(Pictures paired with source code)
========================

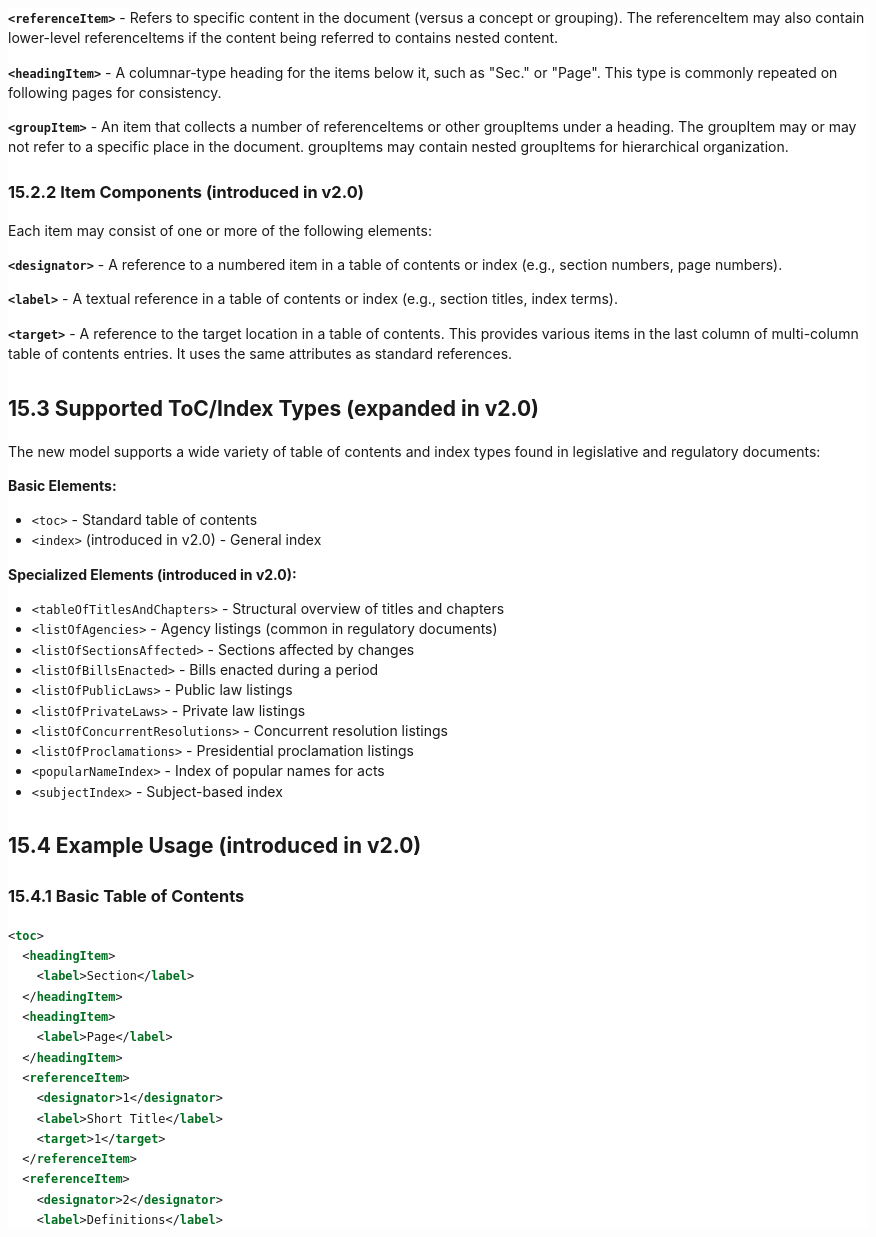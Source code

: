 **`<referenceItem>`** - Refers to specific content in the document (versus a concept or grouping). The referenceItem may also contain lower-level referenceItems if the content being referred to contains nested content.

**`<headingItem>`** - A columnar-type heading for the items below it, such as "Sec." or "Page". This type is commonly repeated on following pages for consistency.

**`<groupItem>`** - An item that collects a number of referenceItems or other groupItems under a heading. The groupItem may or may not refer to a specific place in the document. groupItems may contain nested groupItems for hierarchical organization.

### 15.2.2 Item Components (introduced in v2.0)

Each item may consist of one or more of the following elements:

**`<designator>`** - A reference to a numbered item in a table of contents or index (e.g., section numbers, page numbers).

**`<label>`** - A textual reference in a table of contents or index (e.g., section titles, index terms).

**`<target>`** - A reference to the target location in a table of contents. This provides various items in the last column of multi-column table of contents entries. It uses the same attributes as standard references.

## 15.3 Supported ToC/Index Types (expanded in v2.0)

The new model supports a wide variety of table of contents and index types found in legislative and regulatory documents:

**Basic Elements:**
- `<toc>` - Standard table of contents
- `<index>` (introduced in v2.0) - General index

**Specialized Elements (introduced in v2.0):**
- `<tableOfTitlesAndChapters>` - Structural overview of titles and chapters
- `<listOfAgencies>` - Agency listings (common in regulatory documents)
- `<listOfSectionsAffected>` - Sections affected by changes
- `<listOfBillsEnacted>` - Bills enacted during a period
- `<listOfPublicLaws>` - Public law listings
- `<listOfPrivateLaws>` - Private law listings
- `<listOfConcurrentResolutions>` - Concurrent resolution listings
- `<listOfProclamations>` - Presidential proclamation listings
- `<popularNameIndex>` - Index of popular names for acts
- `<subjectIndex>` - Subject-based index

## 15.4 Example Usage (introduced in v2.0)

### 15.4.1 Basic Table of Contents

```xml
<toc>
  <headingItem>
    <label>Section</label>
  </headingItem>
  <headingItem>
    <label>Page</label>
  </headingItem>
  <referenceItem>
    <designator>1</designator>
    <label>Short Title</label>
    <target>1</target>
  </referenceItem>
  <referenceItem>
    <designator>2</designator>
    <label>Definitions</label>
```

========================

■ **Task details**
Nothing but an exact copy of the data, without its images, should make up your answer.

■ **Output below**
Source code

: **`<referenceItem>`** - Refers to specific content in the document (versus a concept or grouping). The referenceItem may also contain lower-level referenceItems if the content being referred to contains nested content.

**`<headingItem>`** - A columnar-type heading for the items below it, such as "Sec." or "Page". This type is commonly repeated on following pages for consistency.

**`<groupItem>`** - An item that collects a number of referenceItems or other groupItems under a heading. The groupItem may or may not refer to a specific place in the document. groupItems may contain nested groupItems for hierarchical organization.

### 15.2.2 Item Components (introduced in v2.0)

Each item may consist of one or more of the following elements:

**`<designator>`** - A reference to a numbered item in a table of contents or index (e.g., section numbers, page numbers).

**`<label>`** - A textual reference in a table of contents or index (e.g., section titles, index terms).

**`<target>`** - A reference to the target location in a table of contents. This provides various items in the last column of multi-column table of contents entries. It uses the same attributes as standard references.

## 15.3 Supported ToC/Index Types (expanded in v2.0)

The new model supports a wide variety of table of contents and index types found in legislative and regulatory documents:

**Basic Elements:**
- `<toc>` - Standard table of contents
- `<index>` (introduced in v2.0) - General index

**Specialized Elements (introduced in v2.0):**
- `<tableOfTitlesAndChapters>` - Structural overview of titles and chapters
- `<listOfAgencies>` - Agency listings (common in regulatory documents)
- `<listOfSectionsAffected>` - Sections affected by changes
- `<listOfBillsEnacted>` - Bills enacted during a period
- `<listOfPublicLaws>` - Public law listings
- `<listOfPrivateLaws>` - Private law listings
- `<listOfConcurrentResolutions>` - Concurrent resolution listings
- `<listOfProclamations>` - Presidential proclamation listings
- `<popularNameIndex>` - Index of popular names for acts
- `<subjectIndex>` - Subject-based index

## 15.4 Example Usage (introduced in v2.0)

### 15.4.1 Basic Table of Contents

```xml
<toc>
  <headingItem>
    <label>Section</label>
  </headingItem>
  <headingItem>
    <label>Page</label>
  </headingItem>
  <referenceItem>
    <designator>1</designator>
    <label>Short Title</label>
    <target>1</target>
  </referenceItem>
  <referenceItem>
    <designator>2</designator>
    <label>Definitions</label>
```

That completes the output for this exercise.